Instruction for the data below: set down exactly the lines from the line with "- npm, npxの使用方法" to the line with "- セキュリティに関わるコマンドは、十分な理解と注意を持って実行してください", inclusive, and no others.

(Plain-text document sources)
=====

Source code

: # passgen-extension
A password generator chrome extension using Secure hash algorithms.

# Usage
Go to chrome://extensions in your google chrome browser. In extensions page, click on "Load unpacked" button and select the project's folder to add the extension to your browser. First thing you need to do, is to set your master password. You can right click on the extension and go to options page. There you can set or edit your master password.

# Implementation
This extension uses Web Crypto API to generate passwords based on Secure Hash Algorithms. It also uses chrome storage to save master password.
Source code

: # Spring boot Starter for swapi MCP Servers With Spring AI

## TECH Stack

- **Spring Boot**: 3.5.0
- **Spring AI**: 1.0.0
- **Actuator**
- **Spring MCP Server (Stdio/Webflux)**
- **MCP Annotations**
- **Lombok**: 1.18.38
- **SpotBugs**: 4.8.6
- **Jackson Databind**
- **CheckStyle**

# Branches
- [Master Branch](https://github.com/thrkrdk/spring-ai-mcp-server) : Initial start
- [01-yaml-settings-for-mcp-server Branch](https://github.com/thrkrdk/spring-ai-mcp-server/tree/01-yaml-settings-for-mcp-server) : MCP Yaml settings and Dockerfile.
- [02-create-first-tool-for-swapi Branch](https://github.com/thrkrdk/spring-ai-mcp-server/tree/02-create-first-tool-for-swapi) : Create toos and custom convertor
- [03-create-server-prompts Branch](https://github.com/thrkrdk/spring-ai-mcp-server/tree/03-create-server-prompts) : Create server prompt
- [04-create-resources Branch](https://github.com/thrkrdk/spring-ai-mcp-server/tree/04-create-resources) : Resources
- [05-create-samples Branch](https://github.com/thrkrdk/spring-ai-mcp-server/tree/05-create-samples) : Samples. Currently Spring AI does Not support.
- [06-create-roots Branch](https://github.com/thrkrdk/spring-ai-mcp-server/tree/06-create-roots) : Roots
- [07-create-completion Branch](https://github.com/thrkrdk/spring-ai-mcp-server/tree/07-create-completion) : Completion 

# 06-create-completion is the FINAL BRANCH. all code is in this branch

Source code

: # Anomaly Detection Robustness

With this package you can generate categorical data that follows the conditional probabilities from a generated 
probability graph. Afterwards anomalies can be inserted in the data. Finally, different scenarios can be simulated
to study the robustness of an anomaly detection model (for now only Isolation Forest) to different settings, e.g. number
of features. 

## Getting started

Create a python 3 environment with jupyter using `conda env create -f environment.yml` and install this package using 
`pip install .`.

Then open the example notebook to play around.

=====

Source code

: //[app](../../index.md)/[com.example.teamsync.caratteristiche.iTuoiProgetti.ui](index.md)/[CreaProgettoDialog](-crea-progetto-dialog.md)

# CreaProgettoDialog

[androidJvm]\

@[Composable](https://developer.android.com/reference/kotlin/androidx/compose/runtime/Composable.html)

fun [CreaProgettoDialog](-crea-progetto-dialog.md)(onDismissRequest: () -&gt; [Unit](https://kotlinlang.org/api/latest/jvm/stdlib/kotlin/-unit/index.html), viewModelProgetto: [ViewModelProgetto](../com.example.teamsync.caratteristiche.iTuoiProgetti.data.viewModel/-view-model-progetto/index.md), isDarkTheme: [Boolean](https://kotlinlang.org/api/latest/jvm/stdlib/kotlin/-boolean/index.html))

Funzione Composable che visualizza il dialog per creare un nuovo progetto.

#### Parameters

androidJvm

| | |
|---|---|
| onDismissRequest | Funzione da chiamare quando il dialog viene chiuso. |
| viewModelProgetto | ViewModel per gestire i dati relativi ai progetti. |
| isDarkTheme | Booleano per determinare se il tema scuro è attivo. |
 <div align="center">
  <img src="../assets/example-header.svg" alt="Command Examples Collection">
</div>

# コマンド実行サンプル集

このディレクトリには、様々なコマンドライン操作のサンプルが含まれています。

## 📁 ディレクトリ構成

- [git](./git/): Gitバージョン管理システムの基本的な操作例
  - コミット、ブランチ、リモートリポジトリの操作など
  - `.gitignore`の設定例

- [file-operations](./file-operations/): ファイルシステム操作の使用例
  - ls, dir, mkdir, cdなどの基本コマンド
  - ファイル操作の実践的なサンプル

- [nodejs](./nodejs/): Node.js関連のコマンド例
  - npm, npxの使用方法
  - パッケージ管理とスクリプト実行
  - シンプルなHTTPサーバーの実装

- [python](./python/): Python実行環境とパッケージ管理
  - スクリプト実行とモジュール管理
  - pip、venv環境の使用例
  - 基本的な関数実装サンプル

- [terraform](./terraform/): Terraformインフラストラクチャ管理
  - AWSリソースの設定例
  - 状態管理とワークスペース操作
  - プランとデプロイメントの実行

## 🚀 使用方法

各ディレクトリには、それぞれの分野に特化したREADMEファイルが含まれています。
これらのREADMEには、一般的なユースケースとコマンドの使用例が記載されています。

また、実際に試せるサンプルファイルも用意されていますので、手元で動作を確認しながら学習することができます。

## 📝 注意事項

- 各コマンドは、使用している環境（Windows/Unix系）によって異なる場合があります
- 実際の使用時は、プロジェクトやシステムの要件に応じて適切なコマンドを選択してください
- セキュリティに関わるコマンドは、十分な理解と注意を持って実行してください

=====

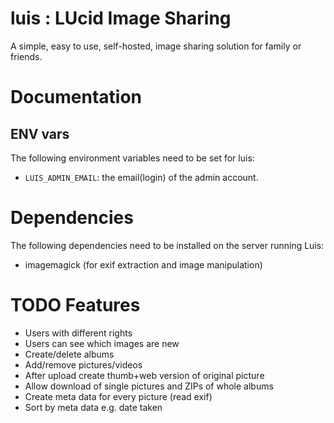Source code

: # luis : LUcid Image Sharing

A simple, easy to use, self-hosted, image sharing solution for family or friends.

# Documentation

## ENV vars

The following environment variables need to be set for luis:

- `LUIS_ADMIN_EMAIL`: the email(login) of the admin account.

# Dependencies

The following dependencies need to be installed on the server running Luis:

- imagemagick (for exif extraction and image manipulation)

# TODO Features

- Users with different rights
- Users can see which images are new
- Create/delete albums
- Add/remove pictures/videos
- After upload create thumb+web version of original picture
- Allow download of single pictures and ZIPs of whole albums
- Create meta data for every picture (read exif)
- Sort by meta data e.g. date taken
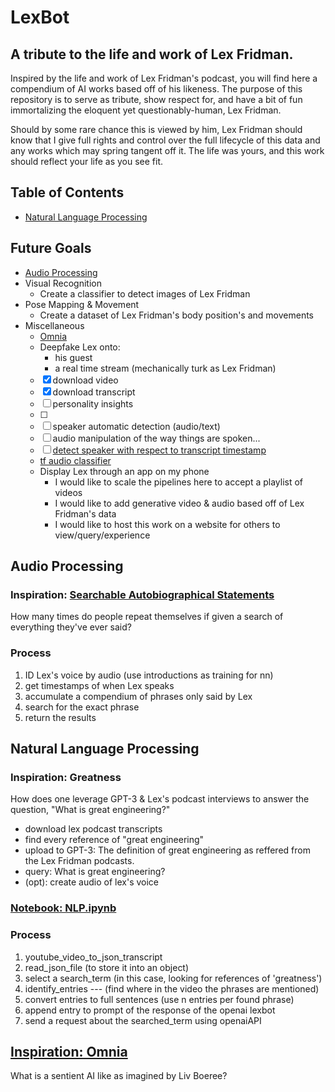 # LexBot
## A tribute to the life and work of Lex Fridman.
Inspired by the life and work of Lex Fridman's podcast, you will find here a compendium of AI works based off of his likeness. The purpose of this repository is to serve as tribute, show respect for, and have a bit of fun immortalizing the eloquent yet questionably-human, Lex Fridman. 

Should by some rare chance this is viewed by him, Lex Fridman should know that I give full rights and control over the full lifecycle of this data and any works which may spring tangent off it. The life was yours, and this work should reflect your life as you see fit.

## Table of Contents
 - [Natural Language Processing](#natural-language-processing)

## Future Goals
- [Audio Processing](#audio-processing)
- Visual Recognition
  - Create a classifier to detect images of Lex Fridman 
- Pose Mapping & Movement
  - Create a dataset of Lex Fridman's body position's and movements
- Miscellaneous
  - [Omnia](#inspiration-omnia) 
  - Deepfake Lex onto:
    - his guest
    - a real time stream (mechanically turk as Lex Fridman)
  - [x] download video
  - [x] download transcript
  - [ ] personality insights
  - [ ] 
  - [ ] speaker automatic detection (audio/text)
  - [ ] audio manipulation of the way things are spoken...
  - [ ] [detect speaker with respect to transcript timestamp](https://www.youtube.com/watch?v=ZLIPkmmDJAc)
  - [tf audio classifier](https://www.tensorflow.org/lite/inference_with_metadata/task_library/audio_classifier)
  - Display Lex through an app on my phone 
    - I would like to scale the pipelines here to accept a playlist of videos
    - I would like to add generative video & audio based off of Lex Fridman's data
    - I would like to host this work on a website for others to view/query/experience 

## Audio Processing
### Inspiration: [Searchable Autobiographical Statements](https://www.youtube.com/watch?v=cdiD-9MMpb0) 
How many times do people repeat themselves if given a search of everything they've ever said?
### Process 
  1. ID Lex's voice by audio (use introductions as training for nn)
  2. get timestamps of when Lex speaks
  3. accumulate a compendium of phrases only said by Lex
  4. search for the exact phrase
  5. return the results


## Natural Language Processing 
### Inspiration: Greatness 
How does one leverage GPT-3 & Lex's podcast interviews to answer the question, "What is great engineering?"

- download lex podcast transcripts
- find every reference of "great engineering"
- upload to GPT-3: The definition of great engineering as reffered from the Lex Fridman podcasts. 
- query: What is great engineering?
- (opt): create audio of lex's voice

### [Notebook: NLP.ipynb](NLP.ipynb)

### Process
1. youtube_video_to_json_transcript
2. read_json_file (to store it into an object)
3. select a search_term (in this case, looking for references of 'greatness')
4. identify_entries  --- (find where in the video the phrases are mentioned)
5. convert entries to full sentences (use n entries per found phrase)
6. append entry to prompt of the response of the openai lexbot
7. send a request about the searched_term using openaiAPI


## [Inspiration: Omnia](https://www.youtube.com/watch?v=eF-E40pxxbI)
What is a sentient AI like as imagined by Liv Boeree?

=====

- **ANSWER**
  - npm, npxの使用方法
  - パッケージ管理とスクリプト実行
  - シンプルなHTTPサーバーの実装

- [python](./python/): Python実行環境とパッケージ管理
  - スクリプト実行とモジュール管理
  - pip、venv環境の使用例
  - 基本的な関数実装サンプル

- [terraform](./terraform/): Terraformインフラストラクチャ管理
  - AWSリソースの設定例
  - 状態管理とワークスペース操作
  - プランとデプロイメントの実行

## 🚀 使用方法

各ディレクトリには、それぞれの分野に特化したREADMEファイルが含まれています。
これらのREADMEには、一般的なユースケースとコマンドの使用例が記載されています。

また、実際に試せるサンプルファイルも用意されていますので、手元で動作を確認しながら学習することができます。

## 📝 注意事項

- 各コマンドは、使用している環境（Windows/Unix系）によって異なる場合があります
- 実際の使用時は、プロジェクトやシステムの要件に応じて適切なコマンドを選択してください
- セキュリティに関わるコマンドは、十分な理解と注意を持って実行してください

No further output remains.